Los viajeros de nuestros días, los trotamundos, son en general gente corriente que viaja siempre al límite de un reducido presupuesto, gente que igual puedes encontrártela pernoctando en una playa de Niza, en el puente Vechio de Florencia u hospedándose en casa de algún gurú en la India. Gente anónima que se puso el mundo por montera y que nunca va a tener dinero para comprarse nada de eso que exhibían las casas de los viajeros de la era victoriana. También es cierto que materialmente es algo imposible de llevar a cabo y ello contando con que la mochila de esta gente no admite más utillaje que un saco de dormir y unos cuantos libros. Inútil pensar en llevar de regreso a casa una alfombra persa o un colmillo de elefante. Esos viajeros con los cuales de vez en cuando nos tropezamos, con los que coincides en una casa de huéspedes en el Kurdistán y que tienen proyectado llegar en bici a celebrar las Navidades en Sydney o en Nueva Zelanda van siempre ligeros de equipaje, no pertenecen a ningún imperio y cuando llegan a su casa lo único que pueden exhibir es un pasaporte deteriorado por el sudor rebosante de sellos. Los trofeos, esos que exhibía la nobleza inglesa en pasados siglos, son de índole íntima y personal; el polvo de los caminos, los miles de rostros con los que se cruzaron, los conocimientos que adquirieron, las lenguas que intentaron balbucir frente a la hospitalidad con que tantas veces convivieron yacen como un tesoro entre los pliegues del alma y lo que para los otros viajeros eran como trofeos de caza para ellos es la exaltación de la poesía de la vida, la conciencia y el gozo de haber vivido una extraordinaria experiencia de comunión con el mundo.

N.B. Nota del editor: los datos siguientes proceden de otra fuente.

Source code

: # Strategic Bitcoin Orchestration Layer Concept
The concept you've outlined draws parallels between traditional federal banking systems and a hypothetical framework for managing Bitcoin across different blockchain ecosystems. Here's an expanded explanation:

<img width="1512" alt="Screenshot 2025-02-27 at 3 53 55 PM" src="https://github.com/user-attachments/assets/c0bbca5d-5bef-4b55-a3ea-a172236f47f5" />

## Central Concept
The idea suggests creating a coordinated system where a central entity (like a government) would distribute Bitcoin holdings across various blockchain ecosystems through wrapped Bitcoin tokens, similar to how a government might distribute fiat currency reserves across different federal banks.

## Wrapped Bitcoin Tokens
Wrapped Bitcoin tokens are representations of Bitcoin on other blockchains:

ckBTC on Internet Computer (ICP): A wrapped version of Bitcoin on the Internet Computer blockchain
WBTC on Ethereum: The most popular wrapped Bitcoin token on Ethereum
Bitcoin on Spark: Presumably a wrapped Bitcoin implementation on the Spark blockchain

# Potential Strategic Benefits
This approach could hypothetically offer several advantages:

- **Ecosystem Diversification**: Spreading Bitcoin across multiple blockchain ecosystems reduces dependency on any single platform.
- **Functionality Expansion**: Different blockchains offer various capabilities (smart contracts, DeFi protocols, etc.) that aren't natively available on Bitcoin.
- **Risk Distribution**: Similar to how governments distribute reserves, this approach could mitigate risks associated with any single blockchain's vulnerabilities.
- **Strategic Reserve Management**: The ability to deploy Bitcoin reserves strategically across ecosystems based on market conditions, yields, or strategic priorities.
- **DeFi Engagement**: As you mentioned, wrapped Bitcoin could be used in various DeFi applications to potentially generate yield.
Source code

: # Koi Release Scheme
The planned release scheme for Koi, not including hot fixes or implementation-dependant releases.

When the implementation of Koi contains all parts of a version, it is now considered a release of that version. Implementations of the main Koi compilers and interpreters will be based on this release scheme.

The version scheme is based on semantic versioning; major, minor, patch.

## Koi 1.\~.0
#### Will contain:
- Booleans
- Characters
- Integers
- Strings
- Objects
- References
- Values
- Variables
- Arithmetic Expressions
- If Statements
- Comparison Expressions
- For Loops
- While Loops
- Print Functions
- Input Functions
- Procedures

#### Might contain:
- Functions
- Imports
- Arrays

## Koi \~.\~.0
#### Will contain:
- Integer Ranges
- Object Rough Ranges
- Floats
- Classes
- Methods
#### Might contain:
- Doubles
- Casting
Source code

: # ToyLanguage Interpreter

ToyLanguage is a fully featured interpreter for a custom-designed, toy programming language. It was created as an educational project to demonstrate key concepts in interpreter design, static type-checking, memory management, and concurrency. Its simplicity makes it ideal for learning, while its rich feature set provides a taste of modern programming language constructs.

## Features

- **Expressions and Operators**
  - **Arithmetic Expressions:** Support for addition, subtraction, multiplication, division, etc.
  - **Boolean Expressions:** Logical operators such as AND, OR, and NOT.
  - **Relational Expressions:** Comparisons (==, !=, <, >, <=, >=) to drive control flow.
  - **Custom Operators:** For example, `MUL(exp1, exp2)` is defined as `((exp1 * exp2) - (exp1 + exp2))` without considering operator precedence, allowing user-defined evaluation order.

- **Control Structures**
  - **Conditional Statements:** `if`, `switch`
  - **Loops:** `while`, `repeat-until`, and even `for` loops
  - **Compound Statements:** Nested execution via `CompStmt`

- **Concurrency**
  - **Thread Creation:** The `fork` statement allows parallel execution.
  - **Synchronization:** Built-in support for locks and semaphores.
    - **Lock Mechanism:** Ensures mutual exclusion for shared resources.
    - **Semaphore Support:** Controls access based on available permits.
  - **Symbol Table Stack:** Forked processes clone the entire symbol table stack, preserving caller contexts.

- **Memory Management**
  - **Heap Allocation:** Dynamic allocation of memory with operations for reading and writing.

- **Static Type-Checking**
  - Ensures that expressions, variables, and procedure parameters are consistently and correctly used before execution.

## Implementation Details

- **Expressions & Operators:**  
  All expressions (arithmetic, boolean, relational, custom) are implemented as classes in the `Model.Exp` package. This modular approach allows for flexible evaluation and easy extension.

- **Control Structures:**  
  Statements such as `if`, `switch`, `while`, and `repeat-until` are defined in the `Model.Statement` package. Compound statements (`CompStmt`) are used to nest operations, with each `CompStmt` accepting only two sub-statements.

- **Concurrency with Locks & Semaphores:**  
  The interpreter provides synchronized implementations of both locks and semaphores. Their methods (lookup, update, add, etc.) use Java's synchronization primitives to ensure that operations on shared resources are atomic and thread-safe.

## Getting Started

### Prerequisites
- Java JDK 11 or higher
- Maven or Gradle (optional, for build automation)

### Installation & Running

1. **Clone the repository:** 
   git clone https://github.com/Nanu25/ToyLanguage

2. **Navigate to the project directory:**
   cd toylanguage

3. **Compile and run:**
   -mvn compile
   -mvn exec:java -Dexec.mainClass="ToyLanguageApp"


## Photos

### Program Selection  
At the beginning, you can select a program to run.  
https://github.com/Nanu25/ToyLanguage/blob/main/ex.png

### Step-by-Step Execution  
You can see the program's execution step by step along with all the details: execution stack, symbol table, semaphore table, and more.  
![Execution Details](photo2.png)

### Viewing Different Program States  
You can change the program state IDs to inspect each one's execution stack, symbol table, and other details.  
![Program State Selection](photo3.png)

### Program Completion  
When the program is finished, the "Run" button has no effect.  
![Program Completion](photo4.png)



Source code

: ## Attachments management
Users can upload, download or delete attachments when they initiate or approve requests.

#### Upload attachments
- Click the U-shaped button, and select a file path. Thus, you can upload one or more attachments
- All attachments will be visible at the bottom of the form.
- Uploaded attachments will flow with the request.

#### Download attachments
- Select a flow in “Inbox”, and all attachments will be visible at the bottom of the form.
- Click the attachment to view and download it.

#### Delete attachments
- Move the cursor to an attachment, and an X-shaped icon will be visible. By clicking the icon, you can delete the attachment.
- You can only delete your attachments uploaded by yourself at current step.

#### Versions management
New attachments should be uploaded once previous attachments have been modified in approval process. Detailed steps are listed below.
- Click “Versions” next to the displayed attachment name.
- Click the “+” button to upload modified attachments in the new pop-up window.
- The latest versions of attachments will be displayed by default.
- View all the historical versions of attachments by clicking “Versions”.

Acaso, no obstante, sí pueda tener razón Durrell en alguna experiencia puntual. Cuando el autor visita la casa de su amiga Mary y allí va enumerando algunos de los objetos, escribe: "...esa bailarina de Balí repite el eco del pasado con toda la fidelidad de un caracol marino llevado al oído..." Y ahí recordaba yo un corto viaje por el sudeste asiático en que a última hora, después de visitar las ruinas de Angkor no pude resistirme a comprar un buda y una bailarina (asahara) de madera de los que me había enamorado durante mi visita a la ciudad. Desde ese día dos grandes paquetes de más de medio metro de alto me acompañaron junto a mi mochila de viajero. Atravesé algún centenar de kilómetros de pistas embarradas cargado con mis tesoros. En algún lugar un puente había sido arrasado por la corriente del río y el microbus no pudo continuar. Tuve que buscar ayuda para trepar por las empalizadas y andamios de un improvisado puente que se estaba construyendo, para salvar una parte de la achocolatada corriente del río y al final alcanzar después de una corta marcha un todoterreno en cuya caja trasera viajábamos representantes de todo el mundo. Mis paquetes, la asahara y el buda, fueron tratados por los pasajeros como si de copas de cristal se tratara. Hasta el personal de la frontera entre Camboya y Tailandia se apiadó de mí abrumado como me vieron con semejante carga. Fue toda una aventura aquello, pero ahora tengo a diario mi compensación. El buda y la asahara fueron los elementos que dieron vida a la decoración de la habitación abandonada por mi hija que recién había decidido hacerse autónoma para vivir con su chico. Aquella habitación se convirtió en un rincón de Oriente, madera, cañas de bambú, un ventilador como los que me refrigeraban en Camboya y, para rematarlo, una pequeña fuente que construí en torno a un bonsay, un olmo como retorcido por los temporales, amén de grandes plantas tropicales trepando por las paredes y entre las cuales una enorme maranta siempre me produjo la sensación de estar entre los grandes ficus que atenazan las ruinas de Angkor.